Back to the patient presented; Mycobacterium fortuitum is in the nontuberculous Mycobacteria category of rapid growers. They can often be recovered in as little as three to seven days and are frequently associated with wound and underlying bone infections, according to the 2006 Red Book. It appears to be fairly ubiquitous in the southeastern United States, all the way over to Texas, so that is where most cases are diagnosed and reported to the CDC. This particular strain was sensitive to clarithromycin, as well as all other drugs tested, although it was only intermediate to tetracycline.
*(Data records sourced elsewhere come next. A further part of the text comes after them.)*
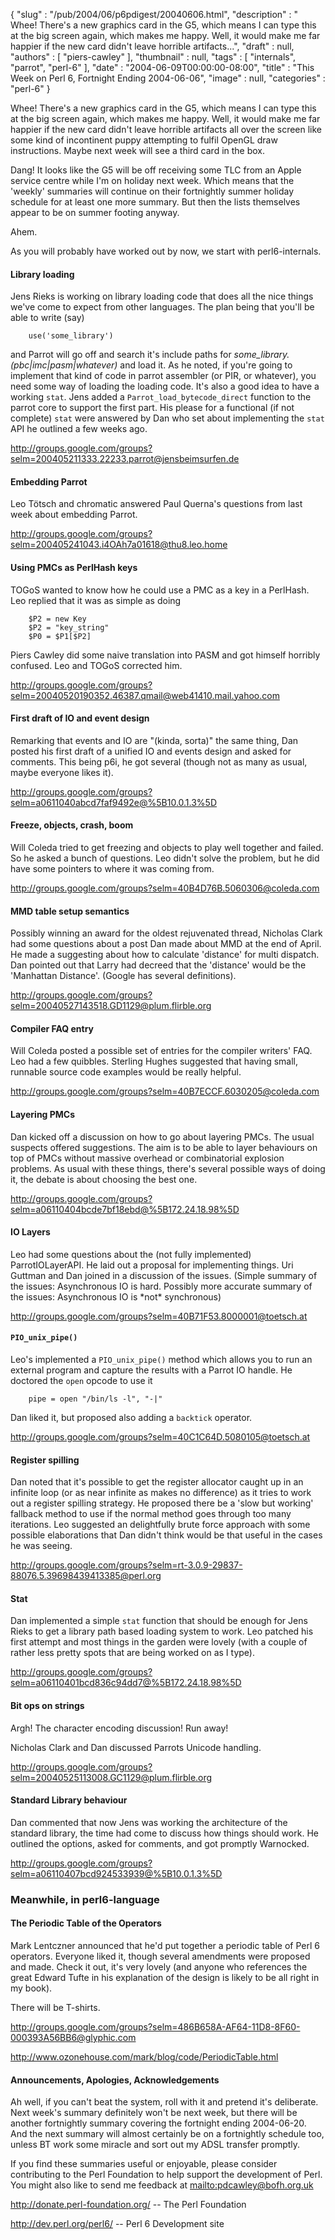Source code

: {
   "slug" : "/pub/2004/06/p6pdigest/20040606.html",
   "description" : " Whee! There's a new graphics card in the G5, which means I can type this at the big screen again, which makes me happy. Well, it would make me far happier if the new card didn't leave horrible artifacts...",
   "draft" : null,
   "authors" : [
      "piers-cawley"
   ],
   "thumbnail" : null,
   "tags" : [
      "internals",
      "parrot",
      "perl-6"
   ],
   "date" : "2004-06-09T00:00:00-08:00",
   "title" : "This Week on Perl 6, Fortnight Ending 2004-06-06",
   "image" : null,
   "categories" : "perl-6"
}



Whee! There's a new graphics card in the G5, which means I can type this at the big screen again, which makes me happy. Well, it would make me far happier if the new card didn't leave horrible artifacts all over the screen like some kind of incontinent puppy attempting to fulfil OpenGL draw instructions. Maybe next week will see a third card in the box.

Dang! It looks like the G5 will be off receiving some TLC from an Apple service centre while I'm on holiday next week. Which means that the 'weekly' summaries will continue on their fortnightly summer holiday schedule for at least one more summary. But then the lists themselves appear to be on summer footing anyway.

Ahem.

As you will probably have worked out by now, we start with perl6-internals.

#### <span id="Library_loading">Library loading</span>

Jens Rieks is working on library loading code that does all the nice things we've come to expect from other languages. The plan being that you'll be able to write (say)

        use('some_library')

and Parrot will go off and search it's include paths for *some\_library.(pbc|imc|pasm|whatever)* and load it. As he noted, if you're going to implement that kind of code in parrot assembler (or PIR, or whatever), you need some way of loading the loading code. It's also a good idea to have a working `stat`. Jens added a `Parrot_load_bytecode_direct` function to the parrot core to support the first part. His please for a functional (if not complete) `stat` were answered by Dan who set about implementing the `stat` API he outlined a few weeks ago.

<http://groups.google.com/groups?selm=200405211333.22233.parrot@jensbeimsurfen.de>

#### <span id="Embedding_Parrot">Embedding Parrot</span>

Leo Tötsch and chromatic answered Paul Querna's questions from last week about embedding Parrot.

<http://groups.google.com/groups?selm=200405241043.i4OAh7a01618@thu8.leo.home>

#### <span id="Using_PMCs_as_PerlHash_keys">Using PMCs as PerlHash keys</span>

TOGoS wanted to know how he could use a PMC as a key in a PerlHash. Leo replied that it was as simple as doing

        $P2 = new Key
        $P2 = "key_string"
        $P0 = $P1[$P2]

Piers Cawley did some naive translation into PASM and got himself horribly confused. Leo and TOGoS corrected him.

<http://groups.google.com/groups?selm=20040520190352.46387.qmail@web41410.mail.yahoo.com>

#### <span id="First_draft_of_IO_and_event_design">First draft of IO and event design</span>

Remarking that events and IO are "(kinda, sorta)" the same thing, Dan posted his first draft of a unified IO and events design and asked for comments. This being p6i, he got several (though not as many as usual, maybe everyone likes it).

<http://groups.google.com/groups?selm=a0611040abcd7faf9492e@%5B10.0.1.3%5D>

#### <span id="Freeze,_objects,_crash,_boom">Freeze, objects, crash, boom</span>

Will Coleda tried to get freezing and objects to play well together and failed. So he asked a bunch of questions. Leo didn't solve the problem, but he did have some pointers to where it was coming from.

<http://groups.google.com/groups?selm=40B4D76B.5060306@coleda.com>

#### <span id="MMD_table_setup_semantics">MMD table setup semantics</span>

Possibly winning an award for the oldest rejuvenated thread, Nicholas Clark had some questions about a post Dan made about MMD at the end of April. He made a suggesting about how to calculate 'distance' for multi dispatch. Dan pointed out that Larry had decreed that the 'distance' would be the 'Manhattan Distance'. (Google has several definitions).

<http://groups.google.com/groups?selm=20040527143518.GD1129@plum.flirble.org>

#### <span id="Compiler_FAQ_entry">Compiler FAQ entry</span>

Will Coleda posted a possible set of entries for the compiler writers' FAQ. Leo had a few quibbles. Sterling Hughes suggested that having small, runnable source code examples would be really helpful.

<http://groups.google.com/groups?selm=40B7ECCF.6030205@coleda.com>

#### <span id="Layering_PMCs">Layering PMCs</span>

Dan kicked off a discussion on how to go about layering PMCs. The usual suspects offered suggestions. The aim is to be able to layer behaviours on top of PMCs without massive overhead or combinatorial explosion problems. As usual with these things, there's several possible ways of doing it, the debate is about choosing the best one.

<http://groups.google.com/groups?selm=a06110404bcde7bf18ebd@%5B172.24.18.98%5D>

#### <span id="IO_Layers">IO Layers</span>

Leo had some questions about the (not fully implemented) ParrotIOLayerAPI. He laid out a proposal for implementing things. Uri Guttman and Dan joined in a discussion of the issues. (Simple summary of the issues: Asynchronous IO is hard. Possibly more accurate summary of the issues: Asynchronous IO is \*not\* synchronous)

<http://groups.google.com/groups?selm=40B71F53.8000001@toetsch.at>

#### <span id="PIO_unix_pipe()">`PIO_unix_pipe()`</span>

Leo's implemented a `PIO_unix_pipe()` method which allows you to run an external program and capture the results with a Parrot IO handle. He doctored the `open` opcode to use it

        pipe = open "/bin/ls -l", "-|" 

Dan liked it, but proposed also adding a `backtick` operator.

<http://groups.google.com/groups?selm=40C1C64D.5080105@toetsch.at>

#### <span id="Register_spilling">Register spilling</span>

Dan noted that it's possible to get the register allocator caught up in an infinite loop (or as near infinite as makes no difference) as it tries to work out a register spilling strategy. He proposed there be a 'slow but working' fallback method to use if the normal method goes through too many iterations. Leo suggested an delightfully brute force approach with some possible elaborations that Dan didn't think would be that useful in the cases he was seeing.

<http://groups.google.com/groups?selm=rt-3.0.9-29837-88076.5.39698439413385@perl.org>

#### <span id="Stat">Stat</span>

Dan implemented a simple `stat` function that should be enough for Jens Rieks to get a library path based loading system to work. Leo patched his first attempt and most things in the garden were lovely (with a couple of rather less pretty spots that are being worked on as I type).

<http://groups.google.com/groups?selm=a06110401bcd836c94dd7@%5B172.24.18.98%5D>

#### <span id="Bit_ops_on_strings">Bit ops on strings</span>

Argh! The character encoding discussion! Run away!

Nicholas Clark and Dan discussed Parrots Unicode handling.

<http://groups.google.com/groups?selm=20040525113008.GC1129@plum.flirble.org>

#### <span id="Standard_Library_behaviour">Standard Library behaviour</span>

Dan commented that now Jens was working the architecture of the standard library, the time had come to discuss how things should work. He outlined the options, asked for comments, and got promptly Warnocked.

<http://groups.google.com/groups?selm=a06110407bcd924533939@%5B10.0.1.3%5D>

### <span id="Meanwhile,_in_perl6-language">Meanwhile, in perl6-language</span>

#### <span id="The_Periodic_Table_of_the_Operators">The Periodic Table of the Operators</span>

Mark Lentczner announced that he'd put together a periodic table of Perl 6 operators. Everyone liked it, though several amendments were proposed and made. Check it out, it's very lovely (and anyone who references the great Edward Tufte in his explanation of the design is likely to be all right in my book).

There will be T-shirts.

<http://groups.google.com/groups?selm=486B658A-AF64-11D8-8F60-000393A56BB6@glyphic.com>

<http://www.ozonehouse.com/mark/blog/code/PeriodicTable.html>

#### <span id="Announcements,_Apologies,_Acknowledgements">Announcements, Apologies, Acknowledgements</span>

Ah well, if you can't beat the system, roll with it and pretend it's deliberate. Next week's summary definitely won't be next week, but there will be another fortnightly summary covering the fortnight ending 2004-06-20. And the next summary will almost certainly be on a fortnightly schedule too, unless BT work some miracle and sort out my ADSL transfer promptly.

If you find these summaries useful or enjoyable, please consider contributing to the Perl Foundation to help support the development of Perl. You might also like to send me feedback at [mailto:pdcawley@bofh.org.uk](mailto:pdcawley@bofh.org.uk)

<http://donate.perl-foundation.org/> -- The Perl Foundation

<http://dev.perl.org/perl6/> -- Perl 6 Development site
Therefore, he was treated with clarithromycin for two months, along with the surgical debridement, with a good outcome. Follow up 10 months later revealed no evidence of residual infection. This was a relatively minor infection with this organism. For the more severe infections, patients may require a combination of at least two drugs given IV in the initial stage of therapy, especially while awaiting sensitivities.
To read more about tuberculous or nontuberculous Mycobacterium infections, I would go to the Red Book for a quick reference or to anything written by Jeffrey R. Starke, MD, such as his chapter in Feigin and Cherrys Textbook of Pediatric Infectious Diseases.
It may be my imagination, but I seem to be consulted on more uncultured or late-cultured infections nowadays than in decades past. It is my impression that physicians assume the cause of infections prematurely and have more confidence in our current antimicrobials than they should. We are also witnessing a reluctance in many surgeons to go after the cause in many infectious disease cases, such as abscesses of all types, infected bones and joints, ventriculo-peritoneal shunts, etc. I may be showing my age, but I can remember when us medical types had to bar the door to keep the surgeons from taking our patients to the operating room prematurely. Nowadays, it seems like we cant dynamite-em into action. So, I think this is a shared problem between our medical and surgical colleagues alike. I can proudly say, I have NEVER seen pus that I did not culture. If this patient had been cultured at the first visit when there was drainage seen, the diagnosis would have been made much earlier, and earlier is always better.
Please keep in touch and have a Happy Thanksgiving. And please give a little extra thought (and maybe a care package) to our military personnel at this time of the year.